The Chrightons were very great people in that part of the country where my childhood and youth were spent. To speak of Squire Chrighton was to speak of a power in that remote western region of England. Chrighton Abbey had belonged to the family ever since the reign of Stephen, and there was a curious old wing and a cloistered quadrangle still remaining of the original edifice, and in excellent preservation. The rooms at this end of the house were low, and somewhat darksome and gloomy, it is true; but, though rarely used, they were perfectly habitable, and were of service on great occasions when the Abbey was crowded with guests.

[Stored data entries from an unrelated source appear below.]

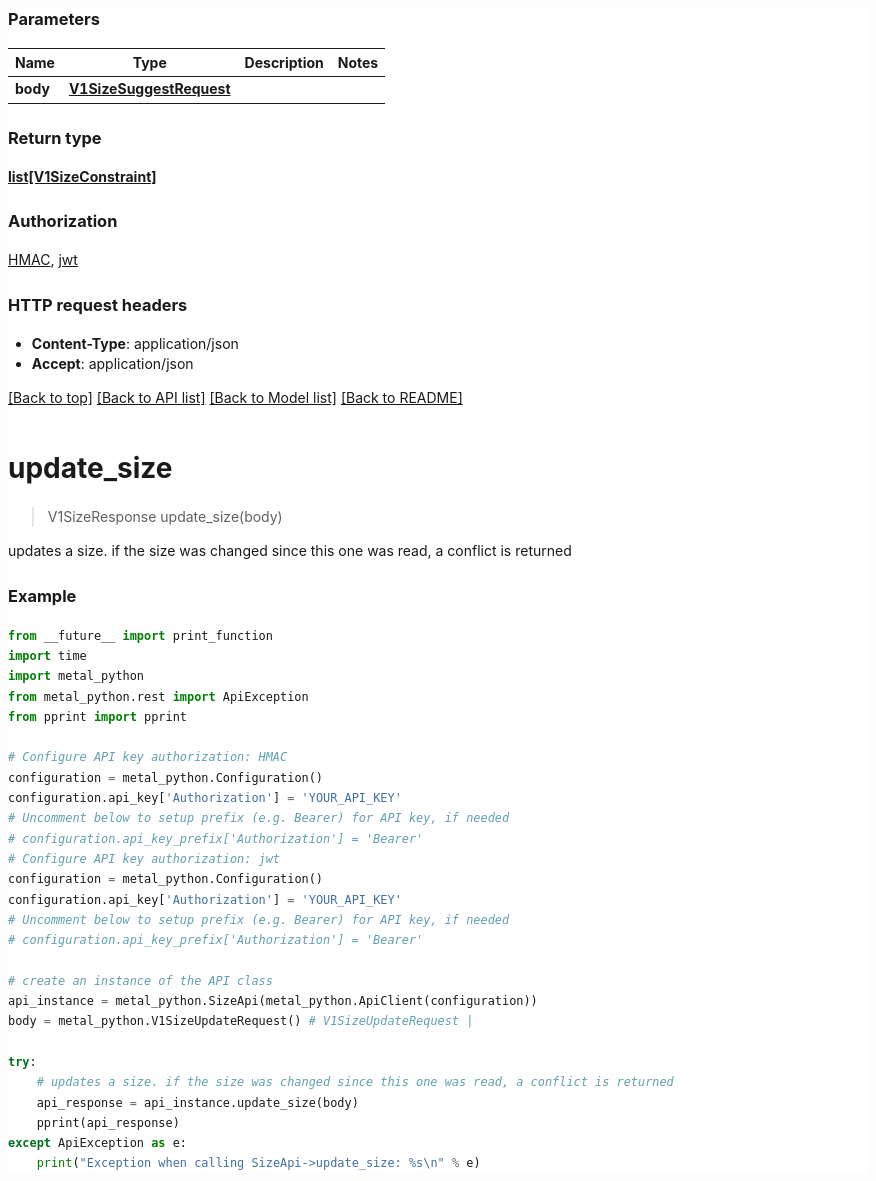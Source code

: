 ### Parameters

Name | Type | Description  | Notes
------------- | ------------- | ------------- | -------------
 **body** | [**V1SizeSuggestRequest**](V1SizeSuggestRequest.md)|  | 

### Return type

[**list[V1SizeConstraint]**](V1SizeConstraint.md)

### Authorization

[HMAC](../README.md#HMAC), [jwt](../README.md#jwt)

### HTTP request headers

 - **Content-Type**: application/json
 - **Accept**: application/json

[[Back to top]](#) [[Back to API list]](../README.md#documentation-for-api-endpoints) [[Back to Model list]](../README.md#documentation-for-models) [[Back to README]](../README.md)

# **update_size**
> V1SizeResponse update_size(body)

updates a size. if the size was changed since this one was read, a conflict is returned

### Example
```python
from __future__ import print_function
import time
import metal_python
from metal_python.rest import ApiException
from pprint import pprint

# Configure API key authorization: HMAC
configuration = metal_python.Configuration()
configuration.api_key['Authorization'] = 'YOUR_API_KEY'
# Uncomment below to setup prefix (e.g. Bearer) for API key, if needed
# configuration.api_key_prefix['Authorization'] = 'Bearer'
# Configure API key authorization: jwt
configuration = metal_python.Configuration()
configuration.api_key['Authorization'] = 'YOUR_API_KEY'
# Uncomment below to setup prefix (e.g. Bearer) for API key, if needed
# configuration.api_key_prefix['Authorization'] = 'Bearer'

# create an instance of the API class
api_instance = metal_python.SizeApi(metal_python.ApiClient(configuration))
body = metal_python.V1SizeUpdateRequest() # V1SizeUpdateRequest | 

try:
    # updates a size. if the size was changed since this one was read, a conflict is returned
    api_response = api_instance.update_size(body)
    pprint(api_response)
except ApiException as e:
    print("Exception when calling SizeApi->update_size: %s\n" % e)
```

The central portion of the Abbey had been rebuilt in the reign of Elizabeth, and was of noble and palatial proportions. The southern wing, and a long music-room with eight tall narrow windows added on to it, were as modern as the time of Anne. Altogether, the Abbey was a very splendid mansion, and one of the chief glories of our county.
All the land in Chrighton parish, and for a long way beyond its boundaries, belonged to the great Squire. The parish church was within the park walls, and the living in the Squire's gift-not a very valuable benefice, but a useful thing to bestow upon a younger son's younger son, once in a way, or sometimes on a tutor or dependent of the wealthy house.
I was a Chrighton, and my father, a distant cousin of the reigning Squire, had been rector of Chrighton parish. His death left me utterly unprovided for, and I was fain to go out into the bleak unknown world, and earn my living in a position of dependence-a dreadful thing for a Chrighton to be obliged to do.
Out of respect for the traditions and prejudices of my race, I made it my business to seek employment abroad, where the degradation of one solitary Chrighton was not so likely to inflict shame upon the ancient house to which I belonged. Happily for myself, I had been carefully educated, and had industriously cultivated the usual modern accomplishments in the calm retirement of the Vicarage. I was so fortunate as to obtain a situation at Vienna, in a German family of high rank; and here I remained seven years, laying aside year by year a considerable portion of my liberal salary. When my pupils had grown up, my kind mistress procured me a still more profitable position at St Petersburg, where I remained five more years, at the end of which time I yielded to a yearning that had been long growing upon me-an ardent desire to see my dear old country home once more.